Sajeeb Ahmed Wazed[1] (Bengali: সজীব ওয়াজেদ; born July 27, 1971), also known as Sajeeb Wazed Joy, is a Bangladeshi businessman and politician.[2] He is a member of the Awami League and serves as advisor to the Government of Bangladesh on information and communication technology.[3] Wazed divides his time between Washington DC and Dhaka.

Wazed is the son of the Bangladeshi nuclear scientist M A Wazed Miah and the current Prime Minister of Bangladesh Sheikh Hasina. His maternal grandfather is Sheikh Mujibur Rahman, the founder of Bangladesh. Wazed attended boarding school in India and studied computer science at the University of Texas, Arlington and public administration at Harvard University. He is the President of the US-based firm Wazed Consulting Inc, the source of income of which is unclear. Wazed is regarded as the mastermind of the Digital Bangladesh initiative and promoting the Vision 2021 manifesto of the Awami League. Wazed was listed by the World Economic Forum as one of its Young Global Leaders.[4] Wazed is also a lobbyist and columnist on behalf of the Bangladeshi government.

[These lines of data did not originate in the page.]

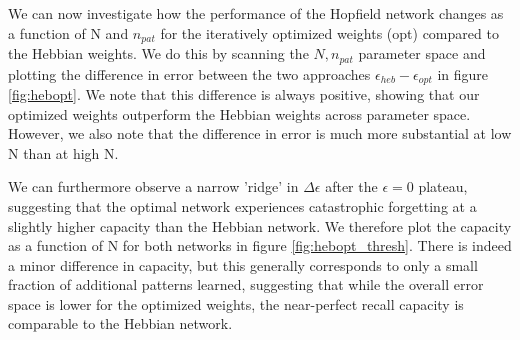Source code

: \documentclass{article}
\begin{document}
We can now investigate how the performance of the Hopfield network changes as a function of N and $n_{pat}$ for the iteratively optimized weights (opt) compared to the Hebbian weights. We do this by scanning the $N, n_{pat}$ parameter space and plotting the difference in error between the two approaches $\epsilon_{heb}-\epsilon_{opt}$ in figure \ref{fig:hebopt}. We note that this difference is always positive, showing that our optimized weights outperform the Hebbian weights across parameter space. However, we also note that the difference in error is much more substantial at low N than at high N.

We can furthermore observe a narrow 'ridge' in $\Delta \epsilon$ after the $\epsilon=0$ plateau, suggesting that the optimal network experiences catastrophic forgetting at a slightly higher capacity than the Hebbian network. We therefore plot the capacity as a function of N for both networks in figure \ref{fig:hebopt_thresh}. There is indeed a minor difference in capacity, but this generally corresponds to only a small fraction of additional patterns learned, suggesting that while the overall error space is lower for the optimized weights, the near-perfect recall capacity is comparable to the Hebbian network.
\end{document}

Wazed has pledged to transform Bangladesh's IT industry into the country's largest export sector, but critics say he has achieved little towards that end. Wazed has faced criticism for increasing authoritarianism under the ruling Awami League administration in Bangladesh, including personal accusations against him of corruption and complacency in the alleged torture of Bangladeshi journalists jailed for being critical of the government. He has accused the Editor of the The Daily Star, the country's largest circulated English daily, of sedition; and a pro-opposition journalist of attempted murder.[5][6][7][8] Wazed has also had conflicts with Nobel laureate Muhammad Yunus and refused to publicly denounce Islamic extremists for the murder of Bangladeshi atheists, in order to avoid alienating the country's conservative clergy, despite professing himself as a secularist.

Personal life

Wazed was born in wartime Dhaka during the Bangladesh Liberation War on 27 July 1971. His parents were nuclear scientist Dr. M. A. Wazed Miah and Sheikh Hasina Wazed, the daughter of nationalist leader Sheikh Mujibur Rahman. His birth during the war and subsequent victory of Bangladesh lead to him being nicknamed by his grandfather as Joy (meaning "Victory" in Bengali). In August 1975, his grandparents and uncles were assassinated during a military coup in Bangladesh; he and his mother, father and aunt survived as they were visiting West Germany. The family was barred by the military regime from entering the country until 1981. After returning to Bangladesh in 1981, his mother assumed the presidency of the Awami League and spearheaded the campaign for the restoration of democracy, along with her arch-rival Khaleda Zia. Wazed attended boarding school in India, including St. Joseph’s College in Nainital and Kodaikanal International School in Palani Hills, Tamil Nadu. He studied computer science at the University of Bangalore; then transferred to The University of Texas at Arlington in the United States, where he graduated with a B.Sc. in computer engineering. Subsequently, Wazed attended the Kennedy School of Government in Harvard University, where he completed his Masters in Public Administration.[9]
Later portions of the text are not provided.